[Stored data entries]
━━━

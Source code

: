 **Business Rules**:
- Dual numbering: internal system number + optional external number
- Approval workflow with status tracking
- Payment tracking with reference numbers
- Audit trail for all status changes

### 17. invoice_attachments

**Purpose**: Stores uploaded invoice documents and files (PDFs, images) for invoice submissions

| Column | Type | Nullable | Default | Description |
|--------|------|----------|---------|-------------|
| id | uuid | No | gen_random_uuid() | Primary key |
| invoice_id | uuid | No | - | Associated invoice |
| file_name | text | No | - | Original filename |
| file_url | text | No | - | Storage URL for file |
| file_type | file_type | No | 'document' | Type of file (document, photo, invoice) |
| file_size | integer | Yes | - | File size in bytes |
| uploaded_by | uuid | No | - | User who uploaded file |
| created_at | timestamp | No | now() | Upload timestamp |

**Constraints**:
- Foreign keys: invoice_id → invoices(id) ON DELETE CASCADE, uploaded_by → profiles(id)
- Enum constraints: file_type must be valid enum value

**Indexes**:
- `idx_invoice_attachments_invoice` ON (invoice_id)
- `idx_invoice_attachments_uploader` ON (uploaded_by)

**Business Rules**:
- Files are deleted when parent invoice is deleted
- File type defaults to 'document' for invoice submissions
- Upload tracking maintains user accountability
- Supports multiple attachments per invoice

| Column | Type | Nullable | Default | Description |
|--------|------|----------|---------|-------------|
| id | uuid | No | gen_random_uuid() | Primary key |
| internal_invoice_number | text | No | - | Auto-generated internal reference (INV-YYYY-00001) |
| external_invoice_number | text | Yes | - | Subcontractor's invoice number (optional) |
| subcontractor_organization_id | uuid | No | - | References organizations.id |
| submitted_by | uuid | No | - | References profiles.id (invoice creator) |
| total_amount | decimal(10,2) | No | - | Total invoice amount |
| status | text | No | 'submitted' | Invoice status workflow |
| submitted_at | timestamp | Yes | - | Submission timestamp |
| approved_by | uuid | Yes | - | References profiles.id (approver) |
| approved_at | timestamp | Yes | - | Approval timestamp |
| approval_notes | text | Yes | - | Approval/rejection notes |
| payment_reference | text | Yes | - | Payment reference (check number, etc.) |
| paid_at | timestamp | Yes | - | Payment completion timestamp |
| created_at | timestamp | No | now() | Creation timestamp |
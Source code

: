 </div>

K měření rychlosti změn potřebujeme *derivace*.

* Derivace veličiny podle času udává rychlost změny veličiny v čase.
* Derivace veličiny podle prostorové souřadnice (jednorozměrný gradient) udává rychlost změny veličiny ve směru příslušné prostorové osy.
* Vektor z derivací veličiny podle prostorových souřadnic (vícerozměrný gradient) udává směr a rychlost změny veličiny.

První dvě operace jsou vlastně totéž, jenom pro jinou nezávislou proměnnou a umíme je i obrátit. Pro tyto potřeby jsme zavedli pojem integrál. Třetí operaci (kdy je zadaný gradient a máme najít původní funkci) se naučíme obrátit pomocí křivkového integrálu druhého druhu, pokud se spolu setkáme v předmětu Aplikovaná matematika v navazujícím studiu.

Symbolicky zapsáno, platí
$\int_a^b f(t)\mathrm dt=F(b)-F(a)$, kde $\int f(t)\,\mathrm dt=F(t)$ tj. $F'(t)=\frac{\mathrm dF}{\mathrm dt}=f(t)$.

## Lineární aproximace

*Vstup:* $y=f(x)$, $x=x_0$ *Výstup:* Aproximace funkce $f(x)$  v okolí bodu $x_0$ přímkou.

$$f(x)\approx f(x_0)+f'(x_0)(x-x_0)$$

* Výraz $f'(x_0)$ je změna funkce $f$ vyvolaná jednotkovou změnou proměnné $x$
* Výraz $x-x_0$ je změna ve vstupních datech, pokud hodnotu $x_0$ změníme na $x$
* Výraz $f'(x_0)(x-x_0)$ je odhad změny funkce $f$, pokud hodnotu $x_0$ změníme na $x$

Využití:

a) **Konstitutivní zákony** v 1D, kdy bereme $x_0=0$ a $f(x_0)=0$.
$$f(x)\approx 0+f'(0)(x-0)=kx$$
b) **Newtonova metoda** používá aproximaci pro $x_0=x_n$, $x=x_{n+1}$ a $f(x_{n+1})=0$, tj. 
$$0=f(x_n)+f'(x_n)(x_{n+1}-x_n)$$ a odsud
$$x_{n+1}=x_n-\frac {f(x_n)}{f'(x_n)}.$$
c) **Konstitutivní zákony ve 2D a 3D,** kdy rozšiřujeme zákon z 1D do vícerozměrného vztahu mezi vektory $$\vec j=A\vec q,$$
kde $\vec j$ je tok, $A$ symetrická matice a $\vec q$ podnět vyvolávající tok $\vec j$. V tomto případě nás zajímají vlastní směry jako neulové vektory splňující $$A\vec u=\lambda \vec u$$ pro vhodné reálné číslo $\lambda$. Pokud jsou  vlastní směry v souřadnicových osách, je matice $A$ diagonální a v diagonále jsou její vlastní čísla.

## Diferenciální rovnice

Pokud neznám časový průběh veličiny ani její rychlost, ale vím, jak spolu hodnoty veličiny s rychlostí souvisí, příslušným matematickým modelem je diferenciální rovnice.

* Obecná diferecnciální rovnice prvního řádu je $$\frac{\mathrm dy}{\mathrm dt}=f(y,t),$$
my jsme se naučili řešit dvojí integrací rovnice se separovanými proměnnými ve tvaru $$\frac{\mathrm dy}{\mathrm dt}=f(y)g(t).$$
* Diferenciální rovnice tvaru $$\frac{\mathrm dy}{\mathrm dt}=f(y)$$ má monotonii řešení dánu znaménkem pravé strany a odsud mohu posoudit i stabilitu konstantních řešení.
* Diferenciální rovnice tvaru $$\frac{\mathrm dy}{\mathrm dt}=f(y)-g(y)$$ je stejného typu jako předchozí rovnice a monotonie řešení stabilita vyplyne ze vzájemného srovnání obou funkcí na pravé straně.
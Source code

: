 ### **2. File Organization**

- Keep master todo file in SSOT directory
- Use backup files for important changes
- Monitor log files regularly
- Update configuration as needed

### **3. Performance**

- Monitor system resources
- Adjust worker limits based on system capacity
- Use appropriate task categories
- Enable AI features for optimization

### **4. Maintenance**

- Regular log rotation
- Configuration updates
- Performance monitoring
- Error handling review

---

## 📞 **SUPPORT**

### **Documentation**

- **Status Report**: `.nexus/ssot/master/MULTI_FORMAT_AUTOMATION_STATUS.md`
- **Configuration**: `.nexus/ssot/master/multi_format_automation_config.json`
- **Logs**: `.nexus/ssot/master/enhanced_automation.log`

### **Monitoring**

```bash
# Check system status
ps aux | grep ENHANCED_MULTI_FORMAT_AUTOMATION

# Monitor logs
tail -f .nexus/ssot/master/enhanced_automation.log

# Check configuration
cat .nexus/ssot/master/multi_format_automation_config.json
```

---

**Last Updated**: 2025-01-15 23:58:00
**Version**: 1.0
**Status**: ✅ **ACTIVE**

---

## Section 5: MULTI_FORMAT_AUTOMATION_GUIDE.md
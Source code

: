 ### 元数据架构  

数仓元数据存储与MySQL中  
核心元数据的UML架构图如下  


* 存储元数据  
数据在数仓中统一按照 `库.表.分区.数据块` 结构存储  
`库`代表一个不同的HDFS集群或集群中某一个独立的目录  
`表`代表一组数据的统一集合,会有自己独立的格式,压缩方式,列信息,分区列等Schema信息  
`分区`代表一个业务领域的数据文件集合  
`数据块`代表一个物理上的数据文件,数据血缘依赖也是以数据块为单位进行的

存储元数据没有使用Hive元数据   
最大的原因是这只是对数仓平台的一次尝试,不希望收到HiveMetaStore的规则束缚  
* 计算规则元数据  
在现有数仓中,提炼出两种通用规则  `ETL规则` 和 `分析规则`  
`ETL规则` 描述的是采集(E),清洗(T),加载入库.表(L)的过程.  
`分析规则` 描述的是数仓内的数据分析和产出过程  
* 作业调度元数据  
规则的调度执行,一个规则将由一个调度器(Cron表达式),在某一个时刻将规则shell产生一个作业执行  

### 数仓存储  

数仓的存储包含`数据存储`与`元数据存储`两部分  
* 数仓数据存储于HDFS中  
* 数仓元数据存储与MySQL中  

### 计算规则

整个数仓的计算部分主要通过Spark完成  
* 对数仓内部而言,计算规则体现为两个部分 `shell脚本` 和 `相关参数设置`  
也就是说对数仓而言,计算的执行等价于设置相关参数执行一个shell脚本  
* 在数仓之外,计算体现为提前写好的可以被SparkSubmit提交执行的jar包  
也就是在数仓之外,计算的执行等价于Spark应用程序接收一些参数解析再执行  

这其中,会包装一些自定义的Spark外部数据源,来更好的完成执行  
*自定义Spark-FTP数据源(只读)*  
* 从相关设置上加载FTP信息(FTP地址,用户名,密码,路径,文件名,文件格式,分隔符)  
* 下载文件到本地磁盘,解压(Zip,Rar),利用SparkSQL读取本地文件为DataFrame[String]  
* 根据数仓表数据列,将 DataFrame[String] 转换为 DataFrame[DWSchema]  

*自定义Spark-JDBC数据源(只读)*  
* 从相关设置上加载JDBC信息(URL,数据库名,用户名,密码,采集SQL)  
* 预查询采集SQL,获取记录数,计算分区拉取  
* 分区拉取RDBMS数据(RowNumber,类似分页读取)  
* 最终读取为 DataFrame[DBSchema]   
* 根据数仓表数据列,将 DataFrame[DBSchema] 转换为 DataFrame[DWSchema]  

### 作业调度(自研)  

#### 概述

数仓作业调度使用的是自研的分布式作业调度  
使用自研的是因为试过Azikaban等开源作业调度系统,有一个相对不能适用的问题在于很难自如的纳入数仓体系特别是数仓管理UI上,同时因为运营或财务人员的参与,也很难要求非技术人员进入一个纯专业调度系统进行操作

━━━

→ WORK REQUEST:
Reproduce exactly the section above that begins at the line containing "- Supports multiple attachments per invoice" and ends at the line containing "změnou proměnné $x$", leaving out all other lines.

→ SOLUTION BELOW:
- Supports multiple attachments per invoice

| Column | Type | Nullable | Default | Description |
|--------|------|----------|---------|-------------|
| id | uuid | No | gen_random_uuid() | Primary key |
| internal_invoice_number | text | No | - | Auto-generated internal reference (INV-YYYY-00001) |
| external_invoice_number | text | Yes | - | Subcontractor's invoice number (optional) |
| subcontractor_organization_id | uuid | No | - | References organizations.id |
| submitted_by | uuid | No | - | References profiles.id (invoice creator) |
| total_amount | decimal(10,2) | No | - | Total invoice amount |
| status | text | No | 'submitted' | Invoice status workflow |
| submitted_at | timestamp | Yes | - | Submission timestamp |
| approved_by | uuid | Yes | - | References profiles.id (approver) |
| approved_at | timestamp | Yes | - | Approval timestamp |
| approval_notes | text | Yes | - | Approval/rejection notes |
| payment_reference | text | Yes | - | Payment reference (check number, etc.) |
| paid_at | timestamp | Yes | - | Payment completion timestamp |
| created_at | timestamp | No | now() | Creation timestamp |
Source code

: </div>

K měření rychlosti změn potřebujeme *derivace*.

* Derivace veličiny podle času udává rychlost změny veličiny v čase.
* Derivace veličiny podle prostorové souřadnice (jednorozměrný gradient) udává rychlost změny veličiny ve směru příslušné prostorové osy.
* Vektor z derivací veličiny podle prostorových souřadnic (vícerozměrný gradient) udává směr a rychlost změny veličiny.

První dvě operace jsou vlastně totéž, jenom pro jinou nezávislou proměnnou a umíme je i obrátit. Pro tyto potřeby jsme zavedli pojem integrál. Třetí operaci (kdy je zadaný gradient a máme najít původní funkci) se naučíme obrátit pomocí křivkového integrálu druhého druhu, pokud se spolu setkáme v předmětu Aplikovaná matematika v navazujícím studiu.

Symbolicky zapsáno, platí
$\int_a^b f(t)\mathrm dt=F(b)-F(a)$, kde $\int f(t)\,\mathrm dt=F(t)$ tj. $F'(t)=\frac{\mathrm dF}{\mathrm dt}=f(t)$.

## Lineární aproximace

*Vstup:* $y=f(x)$, $x=x_0$ *Výstup:* Aproximace funkce $f(x)$  v okolí bodu $x_0$ přímkou.

$$f(x)\approx f(x_0)+f'(x_0)(x-x_0)$$

* Výraz $f'(x_0)$ je změna funkce $f$ vyvolaná jednotkovou změnou proměnné $x$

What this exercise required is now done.